Presenter: Ron Allred and Jon Anker, ConocoPhillips

Presented at the 2003 DAAG Conference in Houston, Texas.

Difficulties associated with decision-making under uncertainty are familiar to most people.  Companies and individuals regularly make decisions where important information about factors that could significantly affect the outcome of decisions is lacking.  Two general patterns with regards to decision-making can be recognized.

-       A general EMV pattern, where the decisions occur up front and then all the uncertainties occur after those decisions are made. 

-       A phased decision pattern, where the decisions are interspersed with the uncertainties.

A phased decision pattern is indicative of a value of information situation.

A value of information situations requires the assessment of whether the acquisition of information would affect future decisions.  For most circumstances the information to be collected is not perfect, the prediction may be wrong.  Hopefully once information has been acquired a better perception about the likelihood’s of the states of nature will exist, but because the information is imperfect we will not have complete information about the actual state of nature.

When evaluating the viability of acquiring information, the most straightforward approach is to use decision tree analysis to determine whether the EMV of the project is greater than or equal to the project without acquired information.  The normal steps to take in this type of analysis would be to;

1.      Establish actual(prior) probabilities.  These are the actual probabilities for some event prior to collecting information.

2.      Establish indicated(conditional) probabilities.  These are the probabilities indicated by the acquired information if an actual event actually happened.

3.      Determine the posteriorprobabilities using Bayes’ Theorem.  Determining the probabilities of the outcome of an actual (with prior probability) event following the acquisition of information (indicated probabilities).

4.      Comparison of EMV’s with and without the acquired information.

Conceptually we can solve most EMV problems using decision trees, however if more and more uncertainty events are added to a decision tree model then the sudden increase in the number of branches makes calculations both cumbersome and impractical.  It has now become routine for EMV calculations to be done using electronic spreadsheet programs based on "Monte Carlo” randomised simulation.  These programs use a random sampling process to generate inputs from uncertainty distributions, which are then processed by a mathematical model.

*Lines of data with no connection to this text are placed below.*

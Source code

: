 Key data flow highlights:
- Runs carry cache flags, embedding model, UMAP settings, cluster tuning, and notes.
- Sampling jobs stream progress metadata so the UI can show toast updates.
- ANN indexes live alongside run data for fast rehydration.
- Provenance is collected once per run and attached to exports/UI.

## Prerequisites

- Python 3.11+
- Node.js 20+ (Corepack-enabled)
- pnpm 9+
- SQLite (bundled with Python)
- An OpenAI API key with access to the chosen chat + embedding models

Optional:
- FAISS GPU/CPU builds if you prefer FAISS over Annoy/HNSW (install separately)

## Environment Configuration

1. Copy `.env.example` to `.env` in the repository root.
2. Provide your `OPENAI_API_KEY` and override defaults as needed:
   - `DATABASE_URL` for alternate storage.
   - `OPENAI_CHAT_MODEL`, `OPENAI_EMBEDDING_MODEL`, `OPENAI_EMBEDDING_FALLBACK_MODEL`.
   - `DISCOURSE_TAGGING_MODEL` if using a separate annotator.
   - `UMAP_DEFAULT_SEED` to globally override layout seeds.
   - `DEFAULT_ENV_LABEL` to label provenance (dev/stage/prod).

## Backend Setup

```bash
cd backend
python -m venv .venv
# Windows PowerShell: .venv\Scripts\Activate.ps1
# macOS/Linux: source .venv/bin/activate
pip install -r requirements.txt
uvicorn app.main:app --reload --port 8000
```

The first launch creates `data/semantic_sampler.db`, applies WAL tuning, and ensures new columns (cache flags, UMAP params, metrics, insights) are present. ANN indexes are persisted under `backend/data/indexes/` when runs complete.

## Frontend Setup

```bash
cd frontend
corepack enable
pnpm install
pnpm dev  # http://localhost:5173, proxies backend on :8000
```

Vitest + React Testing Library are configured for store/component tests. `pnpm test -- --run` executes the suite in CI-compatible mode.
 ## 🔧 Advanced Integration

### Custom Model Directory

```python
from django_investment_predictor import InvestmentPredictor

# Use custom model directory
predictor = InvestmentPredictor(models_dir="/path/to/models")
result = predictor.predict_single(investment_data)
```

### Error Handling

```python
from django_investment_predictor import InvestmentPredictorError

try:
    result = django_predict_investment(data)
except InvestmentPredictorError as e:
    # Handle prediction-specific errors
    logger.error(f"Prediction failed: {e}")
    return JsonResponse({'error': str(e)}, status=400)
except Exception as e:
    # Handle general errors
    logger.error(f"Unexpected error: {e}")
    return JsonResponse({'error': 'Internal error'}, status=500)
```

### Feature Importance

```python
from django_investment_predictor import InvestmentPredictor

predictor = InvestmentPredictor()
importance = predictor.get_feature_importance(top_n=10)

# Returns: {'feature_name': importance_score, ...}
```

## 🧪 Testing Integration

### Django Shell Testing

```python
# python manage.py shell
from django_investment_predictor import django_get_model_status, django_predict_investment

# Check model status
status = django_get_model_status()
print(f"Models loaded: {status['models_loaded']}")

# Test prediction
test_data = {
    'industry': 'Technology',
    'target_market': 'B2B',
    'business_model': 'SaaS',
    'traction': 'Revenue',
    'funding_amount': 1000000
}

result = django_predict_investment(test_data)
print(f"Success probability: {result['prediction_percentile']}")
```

While Monte Carlo simulation programs are easy to use and can deal with a large number of uncertainty events, they are not well suited for use in value of information situations.  There is no difficulty in constructing probability distributions for actual (prior) and indicated (conditional) events, but it is very difficult to construct a resultant posteriorprobability distribution.

Based on simulation work concerning the value of appraisal drilling information prior to field development, we have devised a methodology that allows for determining the value of information using Monte Carlo sampling techniques.  This methodology is based on comparisons of indicated (conditional) probabilities with compressed ranges associated with actual (prior) probability determinations.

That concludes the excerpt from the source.